Choroba zawsze może przyjść, ale nie musi być piekłem
Aktualności i wydarzenia

Człowiek żyje sobie codziennie przez długie lata nie myśląc o starości i chorobach, bo i po co? Układamy nasze życie wg swoich planów i ciszymy się z niego tak, jak potrafimy. Ja też tak miałam (choć choroby mnie nie opuszczały od dzieciństwa) i tylko czasem przychodziło mi do głowy, że mogą przyjść jakieś niekorzystne zmiany...

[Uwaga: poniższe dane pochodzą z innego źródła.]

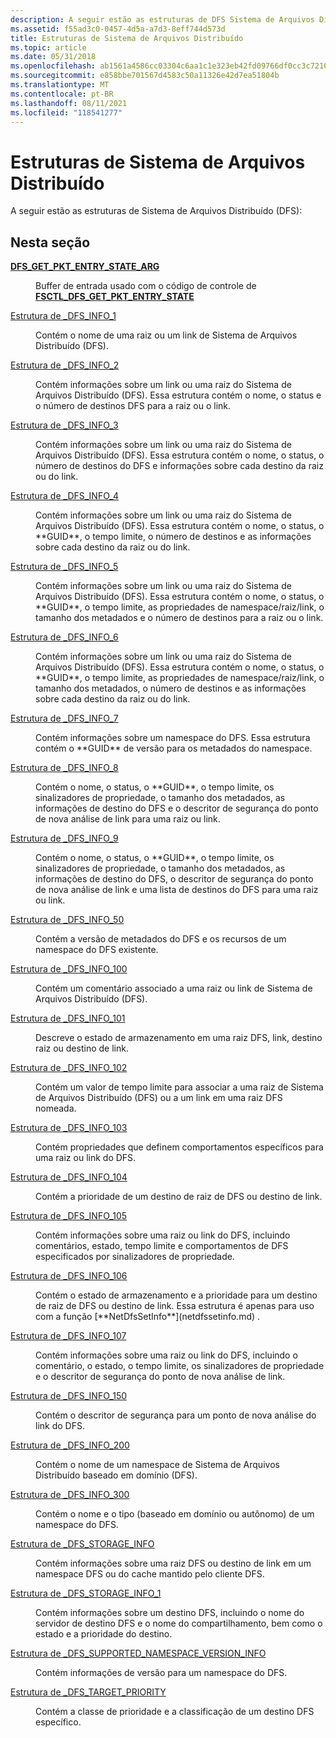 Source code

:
 ```yaml
---
description: A seguir estão as estruturas de DFS Sistema de Arquivos Distribuído
ms.assetid: f55ad3c0-0457-4d5a-a7d3-8eff744d573d
title: Estruturas de Sistema de Arquivos Distribuído
ms.topic: article
ms.date: 05/31/2018
ms.openlocfilehash: ab1561a4586cc03304c6aa1c1e323eb42fd09766df0cc3c7210636367337873a
ms.sourcegitcommit: e858bbe701567d4583c50a11326e42d7ea51804b
ms.translationtype: MT
ms.contentlocale: pt-BR
ms.lasthandoff: 08/11/2021
ms.locfileid: "118541277"
---
```

# <a name="distributed-file-system-structures"></a>Estruturas de Sistema de Arquivos Distribuído

A seguir estão as estruturas de Sistema de Arquivos Distribuído (DFS):

## <a name="in-this-section"></a>Nesta seção

<dl> <dt>

[**DFS_GET_PKT_ENTRY_STATE_ARG**](/windows/win32/api/lmdfs/ns-lmdfs-dfs_get_pkt_entry_state_arg)
</dt> <dd>

Buffer de entrada usado com o código de controle de [**FSCTL_DFS_GET_PKT_ENTRY_STATE**](fsctl-dfs-get-pkt-entry-state.md)
</dd> <dt>

[Estrutura de _DFS_INFO_1](/windows/desktop/api/lmdfs/ns-lmdfs-dfs_info_1)
</dt> <dd>
Contém o nome de uma raiz ou um link de Sistema de Arquivos Distribuído (DFS).

</dd> <dt>

[Estrutura de _DFS_INFO_2](/windows/desktop/api/lmdfs/ns-lmdfs-dfs_info_2)
</dt> <dd>
Contém informações sobre um link ou uma raiz do Sistema de Arquivos Distribuído (DFS). Essa estrutura contém o nome, o status e o número de destinos DFS para a raiz ou o link.

</dd> <dt>

[Estrutura de _DFS_INFO_3](/windows/desktop/api/lmdfs/ns-lmdfs-dfs_info_3)
</dt> <dd>
Contém informações sobre um link ou uma raiz do Sistema de Arquivos Distribuído (DFS). Essa estrutura contém o nome, o status, o número de destinos do DFS e informações sobre cada destino da raiz ou do link.

</dd> <dt>

[Estrutura de _DFS_INFO_4](/windows/desktop/api/lmdfs/ns-lmdfs-dfs_info_4)
</dt> <dd>
Contém informações sobre um link ou uma raiz do Sistema de Arquivos Distribuído (DFS). Essa estrutura contém o nome, o status, o **GUID**, o tempo limite, o número de destinos e as informações sobre cada destino da raiz ou do link.

</dd> <dt>

[Estrutura de _DFS_INFO_5](/windows/desktop/api/lmdfs/ns-lmdfs-dfs_info_5)
</dt> <dd>
Contém informações sobre um link ou uma raiz do Sistema de Arquivos Distribuído (DFS). Essa estrutura contém o nome, o status, o **GUID**, o tempo limite, as propriedades de namespace/raiz/link, o tamanho dos metadados e o número de destinos para a raiz ou o link.

</dd> <dt>

[Estrutura de _DFS_INFO_6](/windows/desktop/api/lmdfs/ns-lmdfs-dfs_info_6)
</dt> <dd>
Contém informações sobre um link ou uma raiz do Sistema de Arquivos Distribuído (DFS). Essa estrutura contém o nome, o status, o **GUID**, o tempo limite, as propriedades de namespace/raiz/link, o tamanho dos metadados, o número de destinos e as informações sobre cada destino da raiz ou do link.

</dd> <dt>

[Estrutura de _DFS_INFO_7](/windows/desktop/api/lmdfs/ns-lmdfs-dfs_info_7)
</dt> <dd>
Contém informações sobre um namespace do DFS. Essa estrutura contém o **GUID** de versão para os metadados do namespace.

</dd> <dt>

[Estrutura de _DFS_INFO_8](/windows/desktop/api/lmdfs/ns-lmdfs-dfs_info_8)
</dt> <dd>
Contém o nome, o status, o **GUID**, o tempo limite, os sinalizadores de propriedade, o tamanho dos metadados, as informações de destino do DFS e o descritor de segurança do ponto de nova análise de link para uma raiz ou link.

</dd> <dt>

[Estrutura de _DFS_INFO_9](/windows/desktop/api/lmdfs/ns-lmdfs-dfs_info_9)
</dt> <dd>
Contém o nome, o status, o **GUID**, o tempo limite, os sinalizadores de propriedade, o tamanho dos metadados, as informações de destino do DFS, o descritor de segurança do ponto de nova análise de link e uma lista de destinos do DFS para uma raiz ou link.

</dd> <dt>

[Estrutura de _DFS_INFO_50](/windows/desktop/api/lmdfs/ns-lmdfs-dfs_info_50)
</dt> <dd>
Contém a versão de metadados do DFS e os recursos de um namespace do DFS existente.

</dd> <dt>

[Estrutura de _DFS_INFO_100](/windows/desktop/api/lmdfs/ns-lmdfs-dfs_info_100)
</dt> <dd>
Contém um comentário associado a uma raiz ou link de Sistema de Arquivos Distribuído (DFS).

</dd> <dt>

[Estrutura de _DFS_INFO_101](/windows/desktop/api/lmdfs/ns-lmdfs-dfs_info_101)
</dt> <dd>
Descreve o estado de armazenamento em uma raiz DFS, link, destino raiz ou destino de link.

</dd> <dt>

[Estrutura de _DFS_INFO_102](/windows/desktop/api/lmdfs/ns-lmdfs-dfs_info_102)
</dt> <dd>
Contém um valor de tempo limite para associar a uma raiz de Sistema de Arquivos Distribuído (DFS) ou a um link em uma raiz DFS nomeada.

</dd> <dt>

[Estrutura de _DFS_INFO_103](/windows/desktop/api/lmdfs/ns-lmdfs-dfs_info_103)
</dt> <dd>
Contém propriedades que definem comportamentos específicos para uma raiz ou link do DFS.

</dd> <dt>

[Estrutura de _DFS_INFO_104](/windows/desktop/api/lmdfs/ns-lmdfs-dfs_info_104)
</dt> <dd>
Contém a prioridade de um destino de raiz de DFS ou destino de link.

</dd> <dt>

[Estrutura de _DFS_INFO_105](/windows/desktop/api/lmdfs/ns-lmdfs-dfs_info_105)
</dt> <dd>
Contém informações sobre uma raiz ou link do DFS, incluindo comentários, estado, tempo limite e comportamentos de DFS especificados por sinalizadores de propriedade.

</dd> <dt>

[Estrutura de _DFS_INFO_106](/windows/desktop/api/lmdfs/ns-lmdfs-dfs_info_106)
</dt> <dd>
Contém o estado de armazenamento e a prioridade para um destino de raiz de DFS ou destino de link. Essa estrutura é apenas para uso com a função [**NetDfsSetInfo**](netdfssetinfo.md) .

</dd> <dt>

[Estrutura de _DFS_INFO_107](/windows/desktop/api/lmdfs/ns-lmdfs-dfs_info_107)
</dt> <dd>
Contém informações sobre uma raiz ou link do DFS, incluindo o comentário, o estado, o tempo limite, os sinalizadores de propriedade e o descritor de segurança do ponto de nova análise de link.

</dd> <dt>

[Estrutura de _DFS_INFO_150](/windows/desktop/api/lmdfs/ns-lmdfs-dfs_info_150)
</dt> <dd>
Contém o descritor de segurança para um ponto de nova análise do link do DFS.

</dd> <dt>

[Estrutura de _DFS_INFO_200](/windows/desktop/api/lmdfs/ns-lmdfs-dfs_info_200)
</dt> <dd>
Contém o nome de um namespace de Sistema de Arquivos Distribuído baseado em domínio (DFS).

</dd> <dt>

[Estrutura de _DFS_INFO_300](/windows/desktop/api/lmdfs/ns-lmdfs-dfs_info_300)
</dt> <dd>
Contém o nome e o tipo (baseado em domínio ou autônomo) de um namespace do DFS.

</dd> <dt>

[Estrutura de _DFS_STORAGE_INFO](/windows/desktop/api/lmdfs/ns-lmdfs-dfs_storage_info)
</dt> <dd>
Contém informações sobre uma raiz DFS ou destino de link em um namespace DFS ou do cache mantido pelo cliente DFS.

</dd> <dt>

[Estrutura de _DFS_STORAGE_INFO_1](/windows/desktop/api/lmdfs/ns-lmdfs-dfs_storage_info_1)
</dt> <dd>
Contém informações sobre um destino DFS, incluindo o nome do servidor de destino DFS e o nome do compartilhamento, bem como o estado e a prioridade do destino.

</dd> <dt>

[Estrutura de _DFS_SUPPORTED_NAMESPACE_VERSION_INFO](/windows/desktop/api/lmdfs/ns-lmdfs-dfs_supported_namespace_version_info)
</dt> <dd>
Contém informações de versão para um namespace do DFS.

</dd> <dt>

[Estrutura de _DFS_TARGET_PRIORITY](/windows/desktop/api/lmdfs/ns-lmdfs-dfs_target_priority)
</dt> <dd>
Contém a classe de prioridade e a classificação de um destino DFS específico.

</dd> </dl>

I. Hematologia toruńska - diagnoza

... Choroba dopadała mnie powoli od 2014 roku, ale sądziłam, ponieważ jestem optymistką, że nie rozwinie się w nic poważnego, ot jeszcze jedna dolegliwość, jakich miałam całkiem sporo. Zmiany w wynikach zauważyła moja lekarka rodzinna doktor Dorota Wiśniewska, która zaraz wysłała mnie do doktor Małgorzaty Całbeckiej, by zweryfikować swoje obawy. Doktor Całbecka zapisała mnie od razu do Poradni Hematologicznej przy szpitalu miejskim i dała pod opiekę młodej lekarki doktor Weroniki Piszczek, która monitorowała chorobę przez 4 lata – sprawdzianami co miesiąc.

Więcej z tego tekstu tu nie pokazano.